#### Data excerpts ####

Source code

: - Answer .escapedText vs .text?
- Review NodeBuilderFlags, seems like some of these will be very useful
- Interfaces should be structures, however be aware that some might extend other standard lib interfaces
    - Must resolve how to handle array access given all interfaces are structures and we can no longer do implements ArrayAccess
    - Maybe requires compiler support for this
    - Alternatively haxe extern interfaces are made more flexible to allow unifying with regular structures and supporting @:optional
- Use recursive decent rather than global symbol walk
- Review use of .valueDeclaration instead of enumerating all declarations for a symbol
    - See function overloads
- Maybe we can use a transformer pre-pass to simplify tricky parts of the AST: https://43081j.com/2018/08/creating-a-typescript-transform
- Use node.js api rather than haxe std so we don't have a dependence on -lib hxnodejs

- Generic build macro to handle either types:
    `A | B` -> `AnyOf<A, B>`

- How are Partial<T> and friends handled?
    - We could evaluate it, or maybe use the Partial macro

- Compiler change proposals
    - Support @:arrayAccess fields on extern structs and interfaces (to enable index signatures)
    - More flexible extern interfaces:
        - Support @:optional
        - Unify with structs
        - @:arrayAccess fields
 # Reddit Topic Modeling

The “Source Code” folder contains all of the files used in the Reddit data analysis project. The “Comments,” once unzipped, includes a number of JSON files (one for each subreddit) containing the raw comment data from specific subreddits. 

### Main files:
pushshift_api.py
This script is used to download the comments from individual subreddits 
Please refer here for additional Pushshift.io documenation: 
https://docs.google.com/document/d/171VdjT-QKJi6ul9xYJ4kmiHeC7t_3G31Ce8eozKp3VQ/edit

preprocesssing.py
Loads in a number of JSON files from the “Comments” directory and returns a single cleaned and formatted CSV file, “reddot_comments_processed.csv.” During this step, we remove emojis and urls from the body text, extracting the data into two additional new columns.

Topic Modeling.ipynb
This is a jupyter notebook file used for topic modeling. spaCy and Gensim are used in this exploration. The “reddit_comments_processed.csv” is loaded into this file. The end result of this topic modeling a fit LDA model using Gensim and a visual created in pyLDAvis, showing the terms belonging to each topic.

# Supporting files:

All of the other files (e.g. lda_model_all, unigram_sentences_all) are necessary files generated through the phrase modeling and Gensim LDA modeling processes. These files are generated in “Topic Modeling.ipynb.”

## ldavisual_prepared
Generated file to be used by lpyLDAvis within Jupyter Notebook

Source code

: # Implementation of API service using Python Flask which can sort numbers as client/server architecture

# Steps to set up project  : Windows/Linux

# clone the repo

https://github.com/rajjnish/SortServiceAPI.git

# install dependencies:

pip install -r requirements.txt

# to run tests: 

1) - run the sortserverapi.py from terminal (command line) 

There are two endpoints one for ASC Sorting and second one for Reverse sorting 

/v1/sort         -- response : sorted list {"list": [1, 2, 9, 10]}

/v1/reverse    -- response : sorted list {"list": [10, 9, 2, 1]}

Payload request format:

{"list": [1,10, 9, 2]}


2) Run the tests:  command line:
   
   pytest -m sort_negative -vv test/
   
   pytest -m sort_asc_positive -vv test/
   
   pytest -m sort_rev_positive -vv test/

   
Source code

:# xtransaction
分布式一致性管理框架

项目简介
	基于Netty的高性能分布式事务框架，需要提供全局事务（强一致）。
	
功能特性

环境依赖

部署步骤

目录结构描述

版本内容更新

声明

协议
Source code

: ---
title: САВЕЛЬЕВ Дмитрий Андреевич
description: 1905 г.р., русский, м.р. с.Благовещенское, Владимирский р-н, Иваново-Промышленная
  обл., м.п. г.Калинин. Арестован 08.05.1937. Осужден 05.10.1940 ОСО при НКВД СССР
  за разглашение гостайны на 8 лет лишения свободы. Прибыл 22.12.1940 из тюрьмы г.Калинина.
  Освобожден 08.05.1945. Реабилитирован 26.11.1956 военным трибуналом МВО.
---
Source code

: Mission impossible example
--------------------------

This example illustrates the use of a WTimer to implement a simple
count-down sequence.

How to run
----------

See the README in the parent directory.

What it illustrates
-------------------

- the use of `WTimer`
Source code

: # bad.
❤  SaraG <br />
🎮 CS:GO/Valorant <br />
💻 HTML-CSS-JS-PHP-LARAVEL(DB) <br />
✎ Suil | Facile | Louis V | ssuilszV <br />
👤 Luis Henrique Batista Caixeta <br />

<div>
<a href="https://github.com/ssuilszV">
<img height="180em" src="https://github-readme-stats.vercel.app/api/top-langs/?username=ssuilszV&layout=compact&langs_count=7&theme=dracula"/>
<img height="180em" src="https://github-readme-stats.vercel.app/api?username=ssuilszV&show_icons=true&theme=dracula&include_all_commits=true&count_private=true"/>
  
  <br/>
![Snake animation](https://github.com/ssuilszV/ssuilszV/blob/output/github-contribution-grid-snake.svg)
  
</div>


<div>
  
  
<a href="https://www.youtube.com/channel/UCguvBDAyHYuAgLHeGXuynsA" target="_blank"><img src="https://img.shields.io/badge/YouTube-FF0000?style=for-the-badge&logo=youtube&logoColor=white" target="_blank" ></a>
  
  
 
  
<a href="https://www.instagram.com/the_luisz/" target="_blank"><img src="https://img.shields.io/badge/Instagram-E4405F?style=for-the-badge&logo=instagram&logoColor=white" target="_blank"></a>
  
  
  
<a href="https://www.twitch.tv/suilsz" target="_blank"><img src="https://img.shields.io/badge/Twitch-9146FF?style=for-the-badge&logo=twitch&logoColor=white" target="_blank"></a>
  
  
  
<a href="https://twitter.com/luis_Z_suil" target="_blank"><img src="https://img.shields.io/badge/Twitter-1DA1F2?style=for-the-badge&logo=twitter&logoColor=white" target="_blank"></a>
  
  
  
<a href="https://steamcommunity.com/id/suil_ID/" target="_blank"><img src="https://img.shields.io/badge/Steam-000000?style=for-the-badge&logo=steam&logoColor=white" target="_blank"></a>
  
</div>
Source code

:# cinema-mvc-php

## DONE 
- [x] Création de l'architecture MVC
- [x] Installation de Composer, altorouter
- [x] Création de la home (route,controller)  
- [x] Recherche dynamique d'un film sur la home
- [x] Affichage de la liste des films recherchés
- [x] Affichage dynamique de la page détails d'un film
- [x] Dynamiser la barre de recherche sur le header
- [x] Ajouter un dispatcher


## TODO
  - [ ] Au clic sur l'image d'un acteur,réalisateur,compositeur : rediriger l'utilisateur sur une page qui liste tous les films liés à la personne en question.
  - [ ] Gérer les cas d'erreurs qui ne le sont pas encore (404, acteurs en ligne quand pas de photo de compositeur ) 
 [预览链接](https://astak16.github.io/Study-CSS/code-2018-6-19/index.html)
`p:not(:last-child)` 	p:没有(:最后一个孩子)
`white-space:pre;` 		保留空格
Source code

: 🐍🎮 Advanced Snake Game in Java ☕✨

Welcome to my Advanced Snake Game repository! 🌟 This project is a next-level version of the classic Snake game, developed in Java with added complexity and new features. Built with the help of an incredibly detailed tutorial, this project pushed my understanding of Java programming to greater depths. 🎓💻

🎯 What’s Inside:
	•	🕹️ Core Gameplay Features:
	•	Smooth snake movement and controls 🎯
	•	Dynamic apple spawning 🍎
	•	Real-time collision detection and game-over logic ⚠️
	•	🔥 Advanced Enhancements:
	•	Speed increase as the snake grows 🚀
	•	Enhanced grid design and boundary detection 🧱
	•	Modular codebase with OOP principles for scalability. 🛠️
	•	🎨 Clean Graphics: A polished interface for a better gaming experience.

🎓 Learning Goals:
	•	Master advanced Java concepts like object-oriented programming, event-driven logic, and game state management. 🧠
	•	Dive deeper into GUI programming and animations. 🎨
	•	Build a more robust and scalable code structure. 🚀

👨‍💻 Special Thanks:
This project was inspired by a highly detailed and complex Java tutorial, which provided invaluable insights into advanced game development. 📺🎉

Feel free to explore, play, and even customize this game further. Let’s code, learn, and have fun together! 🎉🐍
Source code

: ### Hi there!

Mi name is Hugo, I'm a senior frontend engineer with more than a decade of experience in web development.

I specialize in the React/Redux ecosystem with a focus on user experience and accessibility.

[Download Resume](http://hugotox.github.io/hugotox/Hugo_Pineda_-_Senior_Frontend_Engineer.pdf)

####

Action item - Filter the records above down to the lines that hold the string "logic".

Task response -
	•	Real-time collision detection and game-over logic ⚠️
	•	Master advanced Java concepts like object-oriented programming, event-driven logic, and game state management. 🧠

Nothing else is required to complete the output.